Copy the records exactly, leaving out every picture.
=== Section Start ===
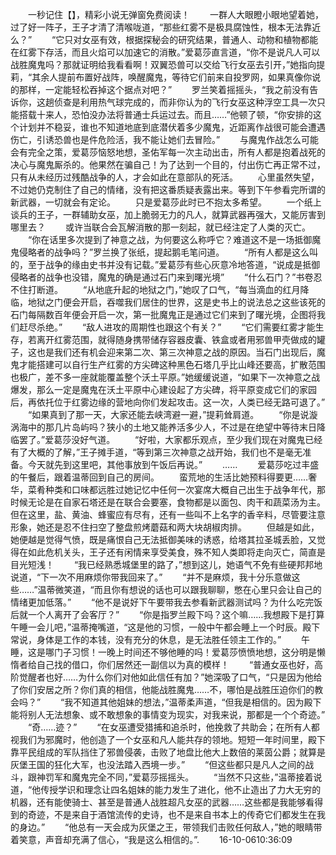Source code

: 　　一秒记住【】，精彩小说无弹窗免费阅读！
　　一群人大眼瞪小眼地望着她，过了好一阵子，王子才清了清喉咙道，“那些红雾不是极具腐蚀性，根本无法靠近么？”
　　“它只对女巫有效，根据探秘会的研究结果，普通人、动物和植物都能在红雾下存活，而且火焰可以加速它的消散。”爱葛莎直言道，“你不是说凡人可以战胜魔鬼吗？那就证明给我看看啊！双翼恐兽可以交给飞行女巫去引开，”她指向提莉，“其余人提前布置好战阵，唤醒魔鬼，等待它们前来自投罗网，如果真像你说的那样，一定能轻松吞掉这个据点对吧？”
　　罗兰笑着摇摇头，“我之前没有告诉你，这趟侦查是利用热气球完成的，而非你认为的飞行女巫这种浮空工具一次只能搭载十来人，恐怕没办法将普通士兵运过去。而且……”他顿了顿，“你安排的这个计划并不稳妥，谁也不知道地底到底潜伏着多少魔鬼，近距离作战很可能会遭遇伤亡，引诱恐兽也是件危险活，我不能让她们去冒险。”
　　与魔鬼作战怎么可能会有完全之策，爱葛莎恼怒地想，圣佑军每一次主动出击，所有人都是抱着战死的决心与魔鬼厮杀的。他果然在骗自己！为了达到一个目的，付出伤亡再正常不过，只有从未经历过残酷战争的人，才会如此在意部队的死活。
　　心里虽然失望，不过她仍克制住了自己的情绪，没有把这番质疑表露出来。等到下午参看完所谓的新武器，一切就会有定论。
　　只是爱葛莎此时已不抱太多希望。
　　一个纸上谈兵的王子，一群辅助女巫，加上脆弱无力的凡人，就算武器再强大，又能厉害到哪里去？
　　或许当联合会瓦解消散的那一刻起，就已经注定了人类的灭亡。
　　“你在话里多次提到了神意之战，为何要这么称呼它？难道这不是一场抵御魔鬼侵略者的战争吗？”罗兰换了张纸，提起鹅毛笔问道。
　　“所有人都是这么叫的，至于战争的缘由史书并没有记载。”爱葛莎有些心灰意冷地答道，“说成是抵御侵略者的战争也没错，魔鬼的确是通过石门来到曙光境”
　　“什么石门？”书卷忍不住打断道。
　　“从地底升起的地狱之门，”她叹了口气，“每当滴血的红月降临，地狱之门便会开启，吞噬我们居住的世界，这是史书上的说法总之这些该死的石门每隔数百年便会开启一次，第一批魔鬼正是通过它们来到了曙光境，企图将我们赶尽杀绝。”
　　“敌人进攻的周期性也跟这个有关？”
　　“它们需要红雾才能生存，若离开红雾范围，就得随身携带储存容器皮囊、铁盒或者用邪兽甲壳做成的罐子，这也是我们还有机会迎来第二次、第三次神意之战的原因。当石门出现后，魔鬼才能搭建可以自行生产红雾的方尖碑这种黑色石塔几乎比山峰还要高，扩散范围也极广，差不多一座就能覆盖整个沃土平原。”她缓缓说道，“如果下一次神意之战爆发，那么一定是魔鬼在沃土平原中心建设起了方尖碑，将平原变成它们的家园后，再依托位于红雾边缘的营地向你们发起攻击。这一次，人类已经无路可退了。”
　　“如果真到了那一天，大家还能去峡湾避一避，”提莉耸肩道。
　　“你是说漩涡海中的那几片岛屿吗？狭小的土地又能养活多少人，不过是在绝望中等待末日降临罢了。”爱葛莎没好气道。
　　“好啦，大家都乐观点，至少我们现在对魔鬼已经有了大概的了解，”王子摊手道，“等到第三次神意之战开始，我们也不是毫无准备。今天就先到这里吧，其他事放到午饭后再说。”
　　……
　　爱葛莎吃过丰盛的午餐后，跟着温蒂回到自己的房间。
　　蛮荒地的生活比她预料得要更……奢华，菜肴种类和口味都远胜过她记忆中任何一次宴席大概自己出生于战争年代，那时候无论是在自家石塔还是在联合会要塞，食物都是以面包、肉干和蔬菜汤为主。但在这里，盐、黄油、蜂蜜应有尽有，还有一些叫不上名字的香辛料，尽管要注意形象，她还是忍不住扫空了整盘煎烤蘑菇和两大块胡椒肉排。
　　但越是如此，她便越是觉得气愤，既是痛恨自己无法抵御美味的诱惑，给塔其拉圣城丢脸，又觉得在如此危机关头，王子还有闲情来享受美食，殊不知人类即将走向灭亡，简直是目光短浅！
　　“我已经熟悉城堡里的路了，”想到这儿，她语气不免有些硬邦邦地说道，“下一次不用麻烦你带我回来了。”
　　“并不是麻烦，我十分乐意做这些……”温蒂微笑道，“而且你有想说的话也可以跟我聊聊，憋在心里只会让自己的情绪更加低落。”
　　“他不是说好下午要带我去参看新武器测试吗？为什么吃完饭后就一个人离开了会客厅？”
　　“你是指罗兰殿下吗？这个嘛……我想殿下是打算午睡一会儿吧，”温蒂掩嘴道，“这是他的习惯，一般中午都会睡上一个时辰。殿下常说，身体是工作的本钱，没有充分的休息，是无法胜任领主工作的。”
　　午睡，这是哪门子习惯！一晚上时间还不够他睡的吗！爱葛莎愤愤地想，这分明是懒惰者给自己找的借口，你们居然还一副信以为真的模样！
　　“普通女巫也好，高阶觉醒者也好……为什么你们对他如此信任有加？”她深吸了口气，“只是因为他给了你们安居之所？你们真的相信，他能战胜魔鬼……不，哪怕是战胜压迫你们的教会吗？”
　　“我不知道其他姐妹的想法，”温蒂柔声道，“但我是相信的。因为殿下能将别人无法想象、或不敢想象的事情变为现实，对我来说，那都是一个个奇迹。”
　　“奇……迹？”
　　“在女巫遭受猎捕和追杀时，他挽救了共助会；在所有人都视我们为邪魔时，他创造了一个女巫和凡人能共存的领地。短短一年时间里，殿下靠平民组成的军队挡住了邪兽侵袭，击败了地盘比他大上数倍的莱茵公爵；就算是灰堡王国的狂化大军，也没法踏入西境一步。”
　　“但这些都只是凡人之间的战斗，跟神罚军和魔鬼完全不同，”爱葛莎摇摇头。
　　“当然不只这些，”温蒂接着说道，“他传授学识和理念让四名姐妹的能力发生了进化，他不止造出了力大无穷的机器，还有能使骑士、甚至是普通人战胜超凡女巫的武器……这些都是我能够看得到的奇迹，不是来自于酒馆流传的史诗，也不是来自书本上的传奇它们都发生在我的身边。”
　　“他总有一天会成为灰堡之王，带领我们击败任何敌人，”她的眼睛带着笑意，声音却充满了信心，“我是这么相信的。”.
　　16-10-0610:36:09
=== Section End ===
- [Expected output]
Source code

: 　　一秒记住【】，精彩小说无弹窗免费阅读！
　　一群人大眼瞪小眼地望着她，过了好一阵子，王子才清了清喉咙道，“那些红雾不是极具腐蚀性，根本无法靠近么？”
　　“它只对女巫有效，根据探秘会的研究结果，普通人、动物和植物都能在红雾下存活，而且火焰可以加速它的消散。”爱葛莎直言道，“你不是说凡人可以战胜魔鬼吗？那就证明给我看看啊！双翼恐兽可以交给飞行女巫去引开，”她指向提莉，“其余人提前布置好战阵，唤醒魔鬼，等待它们前来自投罗网，如果真像你说的那样，一定能轻松吞掉这个据点对吧？”
　　罗兰笑着摇摇头，“我之前没有告诉你，这趟侦查是利用热气球完成的，而非你认为的飞行女巫这种浮空工具一次只能搭载十来人，恐怕没办法将普通士兵运过去。而且……”他顿了顿，“你安排的这个计划并不稳妥，谁也不知道地底到底潜伏着多少魔鬼，近距离作战很可能会遭遇伤亡，引诱恐兽也是件危险活，我不能让她们去冒险。”
　　与魔鬼作战怎么可能会有完全之策，爱葛莎恼怒地想，圣佑军每一次主动出击，所有人都是抱着战死的决心与魔鬼厮杀的。他果然在骗自己！为了达到一个目的，付出伤亡再正常不过，只有从未经历过残酷战争的人，才会如此在意部队的死活。
　　心里虽然失望，不过她仍克制住了自己的情绪，没有把这番质疑表露出来。等到下午参看完所谓的新武器，一切就会有定论。
　　只是爱葛莎此时已不抱太多希望。
　　一个纸上谈兵的王子，一群辅助女巫，加上脆弱无力的凡人，就算武器再强大，又能厉害到哪里去？
　　或许当联合会瓦解消散的那一刻起，就已经注定了人类的灭亡。
　　“你在话里多次提到了神意之战，为何要这么称呼它？难道这不是一场抵御魔鬼侵略者的战争吗？”罗兰换了张纸，提起鹅毛笔问道。
　　“所有人都是这么叫的，至于战争的缘由史书并没有记载。”爱葛莎有些心灰意冷地答道，“说成是抵御侵略者的战争也没错，魔鬼的确是通过石门来到曙光境”
　　“什么石门？”书卷忍不住打断道。
　　“从地底升起的地狱之门，”她叹了口气，“每当滴血的红月降临，地狱之门便会开启，吞噬我们居住的世界，这是史书上的说法总之这些该死的石门每隔数百年便会开启一次，第一批魔鬼正是通过它们来到了曙光境，企图将我们赶尽杀绝。”
　　“敌人进攻的周期性也跟这个有关？”
　　“它们需要红雾才能生存，若离开红雾范围，就得随身携带储存容器皮囊、铁盒或者用邪兽甲壳做成的罐子，这也是我们还有机会迎来第二次、第三次神意之战的原因。当石门出现后，魔鬼才能搭建可以自行生产红雾的方尖碑这种黑色石塔几乎比山峰还要高，扩散范围也极广，差不多一座就能覆盖整个沃土平原。”她缓缓说道，“如果下一次神意之战爆发，那么一定是魔鬼在沃土平原中心建设起了方尖碑，将平原变成它们的家园后，再依托位于红雾边缘的营地向你们发起攻击。这一次，人类已经无路可退了。”
　　“如果真到了那一天，大家还能去峡湾避一避，”提莉耸肩道。
　　“你是说漩涡海中的那几片岛屿吗？狭小的土地又能养活多少人，不过是在绝望中等待末日降临罢了。”爱葛莎没好气道。
　　“好啦，大家都乐观点，至少我们现在对魔鬼已经有了大概的了解，”王子摊手道，“等到第三次神意之战开始，我们也不是毫无准备。今天就先到这里吧，其他事放到午饭后再说。”
　　……
　　爱葛莎吃过丰盛的午餐后，跟着温蒂回到自己的房间。
　　蛮荒地的生活比她预料得要更……奢华，菜肴种类和口味都远胜过她记忆中任何一次宴席大概自己出生于战争年代，那时候无论是在自家石塔还是在联合会要塞，食物都是以面包、肉干和蔬菜汤为主。但在这里，盐、黄油、蜂蜜应有尽有，还有一些叫不上名字的香辛料，尽管要注意形象，她还是忍不住扫空了整盘煎烤蘑菇和两大块胡椒肉排。
　　但越是如此，她便越是觉得气愤，既是痛恨自己无法抵御美味的诱惑，给塔其拉圣城丢脸，又觉得在如此危机关头，王子还有闲情来享受美食，殊不知人类即将走向灭亡，简直是目光短浅！
　　“我已经熟悉城堡里的路了，”想到这儿，她语气不免有些硬邦邦地说道，“下一次不用麻烦你带我回来了。”
　　“并不是麻烦，我十分乐意做这些……”温蒂微笑道，“而且你有想说的话也可以跟我聊聊，憋在心里只会让自己的情绪更加低落。”
　　“他不是说好下午要带我去参看新武器测试吗？为什么吃完饭后就一个人离开了会客厅？”
　　“你是指罗兰殿下吗？这个嘛……我想殿下是打算午睡一会儿吧，”温蒂掩嘴道，“这是他的习惯，一般中午都会睡上一个时辰。殿下常说，身体是工作的本钱，没有充分的休息，是无法胜任领主工作的。”
　　午睡，这是哪门子习惯！一晚上时间还不够他睡的吗！爱葛莎愤愤地想，这分明是懒惰者给自己找的借口，你们居然还一副信以为真的模样！
　　“普通女巫也好，高阶觉醒者也好……为什么你们对他如此信任有加？”她深吸了口气，“只是因为他给了你们安居之所？你们真的相信，他能战胜魔鬼……不，哪怕是战胜压迫你们的教会吗？”
　　“我不知道其他姐妹的想法，”温蒂柔声道，“但我是相信的。因为殿下能将别人无法想象、或不敢想象的事情变为现实，对我来说，那都是一个个奇迹。”
　　“奇……迹？”
　　“在女巫遭受猎捕和追杀时，他挽救了共助会；在所有人都视我们为邪魔时，他创造了一个女巫和凡人能共存的领地。短短一年时间里，殿下靠平民组成的军队挡住了邪兽侵袭，击败了地盘比他大上数倍的莱茵公爵；就算是灰堡王国的狂化大军，也没法踏入西境一步。”
　　“但这些都只是凡人之间的战斗，跟神罚军和魔鬼完全不同，”爱葛莎摇摇头。
　　“当然不只这些，”温蒂接着说道，“他传授学识和理念让四名姐妹的能力发生了进化，他不止造出了力大无穷的机器，还有能使骑士、甚至是普通人战胜超凡女巫的武器……这些都是我能够看得到的奇迹，不是来自于酒馆流传的史诗，也不是来自书本上的传奇它们都发生在我的身边。”
　　“他总有一天会成为灰堡之王，带领我们击败任何敌人，”她的眼睛带着笑意，声音却充满了信心，“我是这么相信的。”.
　　16-10-0610:36:09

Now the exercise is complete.